Synopsis: Journalist Rosa Fernley’s dying grandmother, Jocelyn, has told her a secret—in the summer of 1968, fleeing a bullying husband, she visited the mysterious Tintagel Castle. Jocelyn wasn’t seeking love, but she found it on the rugged clifftops in the shape of Jory, a local man as alluring as the region itself. But she was already married, and knew her husband would never let her go.
Now she begs Rosa to go back to Tintagel. Rosa is reluctant—she has a job and a deadline that won’t wait. Nevertheless, she agrees to go. Once in Tintagel, Rosa is challenged to confront secrets of her own. Will the past remain cloaked in tragedy, sadness, and the pain of unrequited love?
Or can Rosa find the courage to embrace the secrets of the past, and give hope to the future?
Author: Amanda James
Title: Summer in Tintagel
Publisher: Urbane Publications
I have to admit, I was drawn to this title because of the Arthurian reference. I wasn’t disappointed that the plot didn’t involve the legend apart from a few references – it never claimed to. What I was disappointed with, however, was the book as a whole.
Although romance isn’t my normal genre, I was prepared to give this one a go. It wasn’t their stupidly fast love story (seriously: they hate each other, they jump into bed, have multiple rounds of sex and suddenly he is shopping for engagement rings!), it was the characterisation and the realistic development of their relationship that I had problems with.
I had issues with Rosa. She acts as the innocent one who can do no wrong because she is there for her grandmother. But she is rude, acts superior over local matters and expects everything to revolve around her.
There are lots of stories. Truths and legends all intertwined like a tangled vine, my love. Nobody really knows. But one thing I know for sure, it is a place of magic and mystery all right.
For example: her first date with Talan. After their conversation is interrupted, she, in no-uncertain terms, tells him that she just wants to know about the area and use his historical knowledge. She is blunt in saying it as well – no wonder Talan doesn’t think she has any romantic notions towards him.
I could not connect with Rosa’s character the entire way through the novel. Frankly, she annoyed me. When you can’t empathise with the main character, even if they do suddenly realise they can talk to ghosts, the book lacks any true meaning.
There were moments where other character expectations also irritated me. Willa is in love with Rosa: fair enough. But she knows that Rosa doesn’t return those feelings. So why, for goodness sake, does she suddenly start moping around because she thought turning up unexpectedly would suddenly make Rosa love her? She knows Rosa is heterosexual – why did she suddenly expect a change and then sulk about it? So infuriating!
It wasn’t just the characterisations. The romance genre can make some exceptions when it comes to flowery language: they have to set a scene, after all. But James’ writing was too flowery for me: phrases such as “mid-May delicately introduced herself via the purple Campion, yellow buttercups and bluebells along the hedgerow” are fine the first time. But when that style of writing is repeated throughout, it becomes jarring. The pacing falters when you have to navigate through personified weather and explorations with all the senses.

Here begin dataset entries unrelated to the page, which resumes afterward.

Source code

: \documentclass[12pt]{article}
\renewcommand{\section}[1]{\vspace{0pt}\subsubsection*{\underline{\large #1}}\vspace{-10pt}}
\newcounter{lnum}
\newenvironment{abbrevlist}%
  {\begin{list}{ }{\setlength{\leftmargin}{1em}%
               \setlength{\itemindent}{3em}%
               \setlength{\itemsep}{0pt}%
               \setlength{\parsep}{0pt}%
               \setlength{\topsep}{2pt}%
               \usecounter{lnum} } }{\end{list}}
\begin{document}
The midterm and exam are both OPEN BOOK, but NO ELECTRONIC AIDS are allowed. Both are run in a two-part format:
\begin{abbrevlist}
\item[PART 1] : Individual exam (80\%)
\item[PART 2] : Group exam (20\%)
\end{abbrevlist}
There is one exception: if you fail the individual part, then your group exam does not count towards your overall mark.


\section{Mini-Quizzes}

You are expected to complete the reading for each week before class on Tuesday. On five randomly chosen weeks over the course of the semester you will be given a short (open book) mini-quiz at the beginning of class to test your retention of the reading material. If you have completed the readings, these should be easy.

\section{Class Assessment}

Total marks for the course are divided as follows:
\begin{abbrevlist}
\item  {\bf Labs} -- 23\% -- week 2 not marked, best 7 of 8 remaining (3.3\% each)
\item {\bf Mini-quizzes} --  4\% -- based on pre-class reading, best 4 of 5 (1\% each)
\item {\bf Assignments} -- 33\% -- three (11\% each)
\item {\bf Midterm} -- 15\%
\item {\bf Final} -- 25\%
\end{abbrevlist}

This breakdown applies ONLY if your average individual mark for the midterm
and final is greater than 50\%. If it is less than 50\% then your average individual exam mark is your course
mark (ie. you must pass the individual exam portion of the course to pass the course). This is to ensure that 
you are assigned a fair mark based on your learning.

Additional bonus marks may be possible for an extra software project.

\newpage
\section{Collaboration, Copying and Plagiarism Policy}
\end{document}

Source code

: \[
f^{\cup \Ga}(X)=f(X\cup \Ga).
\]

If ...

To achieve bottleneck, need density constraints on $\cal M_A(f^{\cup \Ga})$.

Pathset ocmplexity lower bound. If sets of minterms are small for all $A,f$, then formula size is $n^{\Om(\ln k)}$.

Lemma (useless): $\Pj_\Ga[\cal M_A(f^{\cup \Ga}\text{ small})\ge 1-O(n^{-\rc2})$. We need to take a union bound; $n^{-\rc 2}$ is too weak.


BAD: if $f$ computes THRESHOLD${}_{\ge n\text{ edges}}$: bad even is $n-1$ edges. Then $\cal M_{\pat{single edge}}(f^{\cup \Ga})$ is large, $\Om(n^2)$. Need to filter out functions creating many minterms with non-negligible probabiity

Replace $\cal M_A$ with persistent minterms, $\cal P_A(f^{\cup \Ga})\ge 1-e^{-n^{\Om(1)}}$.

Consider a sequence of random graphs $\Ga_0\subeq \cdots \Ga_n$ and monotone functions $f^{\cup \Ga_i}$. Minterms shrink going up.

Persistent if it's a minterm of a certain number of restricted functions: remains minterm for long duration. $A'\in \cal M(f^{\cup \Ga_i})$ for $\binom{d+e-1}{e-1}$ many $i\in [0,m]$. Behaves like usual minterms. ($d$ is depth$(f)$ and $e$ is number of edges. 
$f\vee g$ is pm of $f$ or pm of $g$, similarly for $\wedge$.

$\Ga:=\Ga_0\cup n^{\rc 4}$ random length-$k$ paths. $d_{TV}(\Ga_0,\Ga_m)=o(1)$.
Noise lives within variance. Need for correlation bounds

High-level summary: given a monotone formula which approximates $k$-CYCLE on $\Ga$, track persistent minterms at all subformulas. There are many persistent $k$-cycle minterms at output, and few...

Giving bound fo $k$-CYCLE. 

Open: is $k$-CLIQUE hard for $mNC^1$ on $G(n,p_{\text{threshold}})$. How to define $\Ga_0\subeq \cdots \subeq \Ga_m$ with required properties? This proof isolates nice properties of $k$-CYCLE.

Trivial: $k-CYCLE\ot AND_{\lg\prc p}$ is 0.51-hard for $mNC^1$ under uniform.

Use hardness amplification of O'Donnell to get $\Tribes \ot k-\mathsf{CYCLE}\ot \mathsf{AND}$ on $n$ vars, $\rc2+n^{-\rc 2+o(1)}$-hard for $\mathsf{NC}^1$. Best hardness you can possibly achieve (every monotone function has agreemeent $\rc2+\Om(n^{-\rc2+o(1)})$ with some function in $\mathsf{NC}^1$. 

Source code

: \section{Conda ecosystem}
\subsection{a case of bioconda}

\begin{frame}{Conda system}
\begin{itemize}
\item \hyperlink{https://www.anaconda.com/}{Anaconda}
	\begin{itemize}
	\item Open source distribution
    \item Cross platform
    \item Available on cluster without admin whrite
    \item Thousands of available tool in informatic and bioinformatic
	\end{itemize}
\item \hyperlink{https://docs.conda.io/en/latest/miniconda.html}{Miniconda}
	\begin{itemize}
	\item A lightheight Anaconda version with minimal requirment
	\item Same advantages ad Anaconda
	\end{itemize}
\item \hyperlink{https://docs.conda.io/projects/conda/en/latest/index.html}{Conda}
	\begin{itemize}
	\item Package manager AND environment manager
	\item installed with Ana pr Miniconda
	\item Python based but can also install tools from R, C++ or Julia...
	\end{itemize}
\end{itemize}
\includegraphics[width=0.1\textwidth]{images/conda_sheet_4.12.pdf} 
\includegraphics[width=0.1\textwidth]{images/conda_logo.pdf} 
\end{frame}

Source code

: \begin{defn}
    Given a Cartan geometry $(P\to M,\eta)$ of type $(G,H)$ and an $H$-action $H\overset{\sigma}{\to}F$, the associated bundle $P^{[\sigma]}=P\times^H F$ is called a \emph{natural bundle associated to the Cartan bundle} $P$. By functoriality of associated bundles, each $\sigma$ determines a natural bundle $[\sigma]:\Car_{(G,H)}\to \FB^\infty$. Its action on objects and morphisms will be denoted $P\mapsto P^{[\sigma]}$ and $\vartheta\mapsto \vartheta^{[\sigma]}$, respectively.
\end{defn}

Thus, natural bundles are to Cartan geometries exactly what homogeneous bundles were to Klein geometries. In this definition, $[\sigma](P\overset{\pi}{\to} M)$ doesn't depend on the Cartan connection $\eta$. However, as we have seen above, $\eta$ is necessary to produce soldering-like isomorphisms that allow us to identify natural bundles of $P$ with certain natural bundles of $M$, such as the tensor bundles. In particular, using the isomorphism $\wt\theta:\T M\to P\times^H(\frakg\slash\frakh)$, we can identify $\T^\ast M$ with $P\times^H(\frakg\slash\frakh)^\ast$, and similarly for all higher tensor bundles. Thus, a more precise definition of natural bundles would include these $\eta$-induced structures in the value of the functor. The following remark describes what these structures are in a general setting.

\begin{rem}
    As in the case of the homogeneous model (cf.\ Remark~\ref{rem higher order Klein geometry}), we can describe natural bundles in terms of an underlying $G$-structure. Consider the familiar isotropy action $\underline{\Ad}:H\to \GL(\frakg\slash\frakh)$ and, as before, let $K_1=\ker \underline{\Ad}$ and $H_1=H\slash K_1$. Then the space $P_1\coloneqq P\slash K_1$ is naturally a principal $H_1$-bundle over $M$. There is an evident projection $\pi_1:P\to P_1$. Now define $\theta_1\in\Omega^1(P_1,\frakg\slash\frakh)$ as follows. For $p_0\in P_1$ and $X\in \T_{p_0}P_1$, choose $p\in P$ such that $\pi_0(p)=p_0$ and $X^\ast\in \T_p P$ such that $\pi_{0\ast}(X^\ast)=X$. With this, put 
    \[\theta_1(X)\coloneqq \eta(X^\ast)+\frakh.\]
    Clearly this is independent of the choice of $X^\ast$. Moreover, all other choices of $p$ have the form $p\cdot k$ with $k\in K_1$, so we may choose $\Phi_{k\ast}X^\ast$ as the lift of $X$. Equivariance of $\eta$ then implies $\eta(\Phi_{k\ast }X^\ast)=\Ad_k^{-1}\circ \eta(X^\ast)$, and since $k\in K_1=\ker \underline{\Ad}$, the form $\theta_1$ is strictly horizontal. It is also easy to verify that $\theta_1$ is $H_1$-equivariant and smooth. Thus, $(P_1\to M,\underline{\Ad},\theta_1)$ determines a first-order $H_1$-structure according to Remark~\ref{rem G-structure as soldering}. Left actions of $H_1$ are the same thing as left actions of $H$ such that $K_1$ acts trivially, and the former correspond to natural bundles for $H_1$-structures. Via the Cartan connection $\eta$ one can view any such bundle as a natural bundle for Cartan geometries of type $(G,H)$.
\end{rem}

That being said, I was left with the desire to visit Cornwall, so something in there got through to me.
There were some characters who were fun and enjoyable. Scenes of Rosa with her grandmother were also quite moving, as was the moment between Rosa and Daisy after the big reveal.
For me, personally, there were too many streams of consciousness, too many moments of Rosa feeling like the world was against her and too many desired-but-unattainable relationships occurring to feel the eventual relationship between Rosa and Talan was realistic.
If you enjoy romance, then perhaps you’ll read deeper into this book. Not for me, however.